4. Generate Comprehensive Evaluation Report
Create a detailed evaluation report with these components:
-
Executive Summary: 1-2 paragraphs covering overall assessment, key strengths, and critical issues
-
Metrics: Present line count, word count, character count, and guideline compliance assessment
-
Dimensional Analysis: For each of the 8 dimensions:
- Status indicator (✓ Pass / ⚠ Warning / ❌ Fail)
- 1-2 sentence assessment explaining the rating
-
Detected Issues: Organize by severity:
- Critical Issues (must fix) - any ❌ Fail items with explanation
- Warnings (should address) - any ⚠ Warning items with explanation
- Observations (minor items worth noting)
-
Comparative Analysis: Compare the skill against official skills repository patterns with examples and rationale
-
Actionable Suggestions: Numbered list of specific improvements, prioritized by impact:
- High Priority (do this first)
- Medium Priority (nice to have)
- Low Priority (optional refinements)
Each suggestion should include concrete rationale, not vague guidance.
-
Overall Assessment:
- Professional verdict on production-readiness
- Clear recommendation (Keep as-is / Minor tweaks / Significant refactor / Major restructure)
5. Deliver Report to User
Present the complete evaluation report to the user in a clear, formatted structure. Ensure:
- Status indicators are visible (✓ Pass / ⚠ Warning / ❌ Fail)
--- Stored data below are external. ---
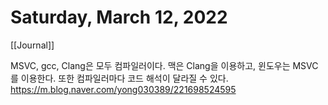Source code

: # Saturday, March 12, 2022

[[Journal]]

MSVC, gcc, Clang은 모두 컴파일러이다. 맥은 Clang을 이용하고, 윈도우는 MSVC를 이용한다. 또한 컴파일러마다 코드 해석이 달라질 수 있다.
https://m.blog.naver.com/yong030389/221698524595
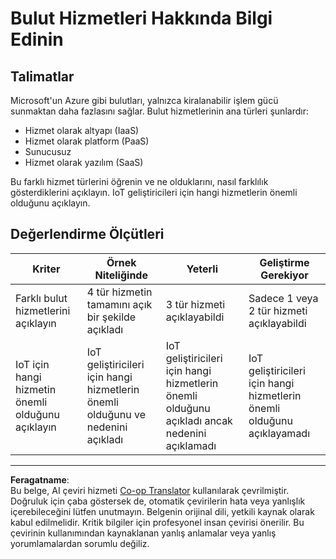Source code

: <!--
CO_OP_TRANSLATOR_METADATA:
{
  "original_hash": "bfd35499bd68d7d740242bfea784bbeb",
  "translation_date": "2025-08-28T04:08:23+00:00",
  "source_file": "2-farm/lessons/4-migrate-your-plant-to-the-cloud/assignment.md",
  "language_code": "tr"
}
-->
# Bulut Hizmetleri Hakkında Bilgi Edinin

## Talimatlar

Microsoft'un Azure gibi bulutları, yalnızca kiralanabilir işlem gücü sunmaktan daha fazlasını sağlar. Bulut hizmetlerinin ana türleri şunlardır:

* Hizmet olarak altyapı (IaaS)
* Hizmet olarak platform (PaaS)
* Sunucusuz
* Hizmet olarak yazılım (SaaS)

Bu farklı hizmet türlerini öğrenin ve ne olduklarını, nasıl farklılık gösterdiklerini açıklayın. IoT geliştiricileri için hangi hizmetlerin önemli olduğunu açıklayın.

## Değerlendirme Ölçütleri

| Kriter | Örnek Niteliğinde | Yeterli | Geliştirme Gerekiyor |
| ------- | ----------------- | ------- | -------------------- |
| Farklı bulut hizmetlerini açıklayın | 4 tür hizmetin tamamını açık bir şekilde açıkladı | 3 tür hizmeti açıklayabildi | Sadece 1 veya 2 tür hizmeti açıklayabildi |
| IoT için hangi hizmetin önemli olduğunu açıklayın | IoT geliştiricileri için hangi hizmetlerin önemli olduğunu ve nedenini açıkladı | IoT geliştiricileri için hangi hizmetlerin önemli olduğunu açıkladı ancak nedenini açıklamadı | IoT geliştiricileri için hangi hizmetlerin önemli olduğunu açıklayamadı |

---

**Feragatname**:  
Bu belge, AI çeviri hizmeti [Co-op Translator](https://github.com/Azure/co-op-translator) kullanılarak çevrilmiştir. Doğruluk için çaba göstersek de, otomatik çevirilerin hata veya yanlışlık içerebileceğini lütfen unutmayın. Belgenin orijinal dili, yetkili kaynak olarak kabul edilmelidir. Kritik bilgiler için profesyonel insan çevirisi önerilir. Bu çevirinin kullanımından kaynaklanan yanlış anlamalar veya yanlış yorumlamalardan sorumlu değiliz.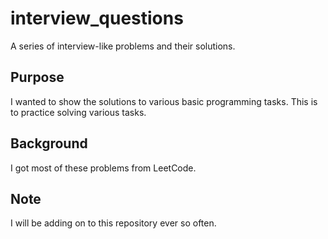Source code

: # interview_questions
A series of interview-like problems and their solutions.

## Purpose
I wanted to show the solutions to various basic programming tasks. This is to practice solving various tasks.

## Background
I got most of these problems from LeetCode.

## Note
I will be adding on to this repository ever so often.
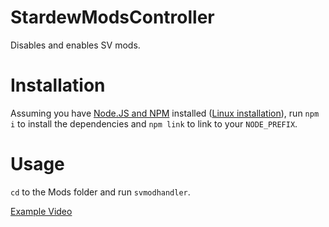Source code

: # StardewModsController
 Disables and enables SV mods.

# Installation

Assuming you have [Node.JS and NPM](https://nodejs.org/en/download/) installed ([Linux installation](https://fossbytes.com/how-to-install-nodejs-on-linu/)), run `npm i` to install the dependencies and `npm link` to link to your `NODE_PREFIX`.

# Usage

`cd` to the Mods folder and run `svmodhandler`.

[Example Video](https://asciinema.org/a/IRPK1Bi1YSoJpeO5XsOQSgyTM)
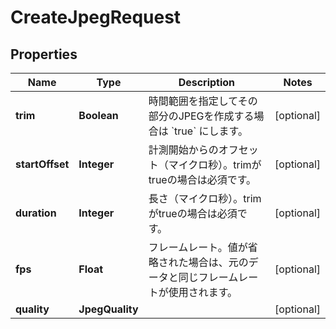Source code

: 

# CreateJpegRequest


## Properties

| Name | Type | Description | Notes |
|------------ | ------------- | ------------- | -------------|
|**trim** | **Boolean** | 時間範囲を指定してその部分のJPEGを作成する場合は &#x60;true&#x60; にします。 |  [optional] |
|**startOffset** | **Integer** | 計測開始からのオフセット（マイクロ秒）。trimがtrueの場合は必須です。 |  [optional] |
|**duration** | **Integer** | 長さ（マイクロ秒）。trimがtrueの場合は必須です。 |  [optional] |
|**fps** | **Float** | フレームレート。値が省略された場合は、元のデータと同じフレームレートが使用されます。 |  [optional] |
|**quality** | **JpegQuality** |  |  [optional] |



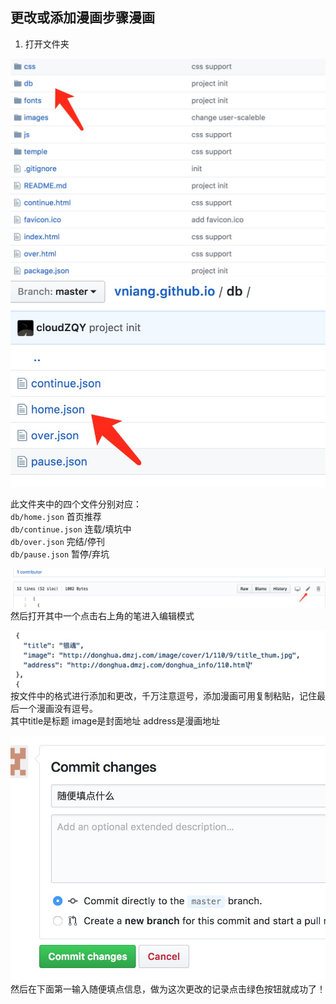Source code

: ## 更改或添加漫画步骤漫画  

1. 打开文件夹  

![图片](/images/doc/1.png)  
![图片](/images/doc/2.png)  

此文件夹中的四个文件分别对应：  
`db/home.json` 首页推荐  
`db/continue.json` 连载/填坑中  
`db/over.json` 完结/停刊  
`db/pause.json` 暂停/弃坑  

![图片](/images/doc/3.png)  
然后打开其中一个点击右上角的笔进入编辑模式  

![图片](/images/doc/4.png)  
按文件中的格式进行添加和更改，千万注意逗号，添加漫画可用复制粘贴，记住最后一个漫画没有逗号。  
其中title是标题
image是封面地址
address是漫画地址

![图片](/images/doc/5.png)  
然后在下面第一输入随便填点信息，做为这次更改的记录点击绿色按钮就成功了！





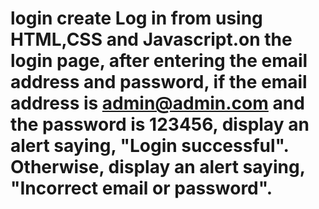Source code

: # login create Log in from using HTML,CSS and Javascript.on the login page, after entering the email address and password, if the email address is admin@admin.com and the password is 123456, display an alert saying, "Login successful". Otherwise, display an alert saying, "Incorrect email or password".
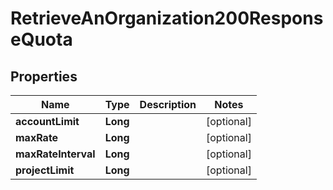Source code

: 

# RetrieveAnOrganization200ResponseQuota


## Properties

| Name | Type | Description | Notes |
|------------ | ------------- | ------------- | -------------|
|**accountLimit** | **Long** |  |  [optional] |
|**maxRate** | **Long** |  |  [optional] |
|**maxRateInterval** | **Long** |  |  [optional] |
|**projectLimit** | **Long** |  |  [optional] |



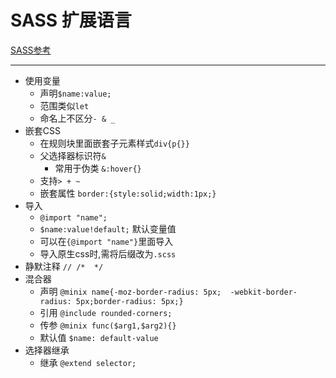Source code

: # SASS 扩展语言

[SASS参考](https://www.sass.hk/guide/)

----


- 使用变量
  - 声明`$name:value;`
  - 范围类似`let`
  - 命名上不区分`- & _`
- 嵌套CSS
  - 在规则块里面嵌套子元素样式`div{p{}}`
  - 父选择器标识符`&`
    - 常用于伪类 `&:hover{}`
  - 支持`> + ~`
  - 嵌套属性 `border:{style:solid;width:1px;}`
- 导入
  - `@import "name";`
  - `$name:value!default;` 默认变量值
  - 可以在`{@import "name"}`里面导入
  - 导入原生css时,需将后缀改为`.scss`
- 静默注释
    `// /*  */`
- 混合器
  - 声明 `@minix name{-moz-border-radius: 5px;  -webkit-border-radius: 5px;border-radius: 5px;}`
  - 引用 `@include rounded-corners;`
  - 传参 `@minix func($arg1,$arg2){}`
  - 默认值 `$name: default-value`
- 选择器继承
  - 继承 `@extend selector;`


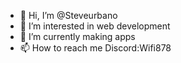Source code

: - 👋 Hi, I’m @Steveurbano
- 👀 I’m interested in web development 
- 🌱 I’m currently making apps 
- 📫 How to reach me Discord:Wifi878

<!---
Steveurbano/Steveurbano is a ✨ special ✨ repository because its `README.md` (this file) appears on your GitHub profile.
You can click the Preview link to take a look at your changes.
--->
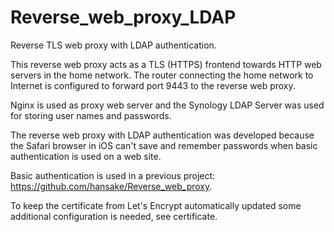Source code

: # Reverse_web_proxy_LDAP
Reverse TLS web proxy with LDAP authentication.

This reverse web proxy acts as a TLS (HTTPS) frontend towards HTTP web servers in the home network.
The router connecting the home network to Internet is configured to forward port 9443 to the
reverse web proxy.

Nginx is used as proxy web server and the Synology LDAP Server was used for storing user names and passwords.

The reverse web proxy with LDAP authentication was developed because the Safari browser 
in iOS can't save and remember passwords when basic authentication is used on a web site.

Basic authentication is used in a previous project: https://github.com/hansake/Reverse_web_proxy.

To keep the certificate from Let's Encrypt automatically updated some additional configuration is needed,
see certificate.
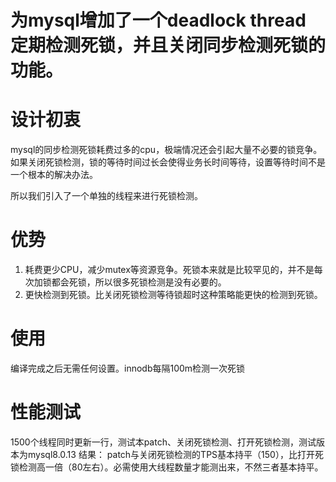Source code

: 

#  为mysql增加了一个deadlock thread 定期检测死锁，并且关闭同步检测死锁的功能。

# 设计初衷
mysql的同步检测死锁耗费过多的cpu，极端情况还会引起大量不必要的锁竞争。
如果关闭死锁检测，锁的等待时间过长会使得业务长时间等待，设置等待时间不是一个根本的解决办法。

所以我们引入了一个单独的线程来进行死锁检测。

# 优势
1. 耗费更少CPU，减少mutex等资源竞争。死锁本来就是比较罕见的，并不是每次加锁都会死锁，所以很多死锁检测是没有必要的。
2. 更快检测到死锁。比关闭死锁检测等待锁超时这种策略能更快的检测到死锁。

# 使用
编译完成之后无需任何设置。innodb每隔100m检测一次死锁

# 性能测试
1500个线程同时更新一行，测试本patch、关闭死锁检测、打开死锁检测，测试版本为mysql8.0.13
结果：
patch与关闭死锁检测的TPS基本持平（150），比打开死锁检测高一倍（80左右）。必需使用大线程数量才能测出来，不然三者基本持平。
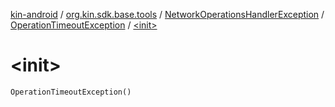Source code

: [kin-android](../../../index.md) / [org.kin.sdk.base.tools](../../index.md) / [NetworkOperationsHandlerException](../index.md) / [OperationTimeoutException](index.md) / [&lt;init&gt;](./-init-.md)

# &lt;init&gt;

`OperationTimeoutException()`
- Actionable suggestions are specific (not vague)
- Rationale is explained for each issue
- Prioritization is clear
Important Guidelines
- Be brutally honest: Point out real issues, don't sugarcoat
- Specific over vague: "The examples don't show error handling" not "examples could be better"
- Professional tone: Constructive criticism, not harsh
- Evidence-based: Reference specific lines or patterns from the skill
- Proportional feedback: Don't over-critique minor issues
- Future-focused: Suggest improvements, not judgment
Requirements
- User has installed skills in
~/.claude/skills/ - Target skill has a valid
SKILL.mdfile with frontmatter - User accepts the detailed, honest evaluation
Context & Standards
This evaluator uses best practices from:
- Official Anthropic Claude Code Skills documentation
- Analysis of official skills repository patterns
- Professional technical writing standards
- Prompt engineering best practices for LLM interactions
All assessments are comparative to official guidelines, not arbitrary standards.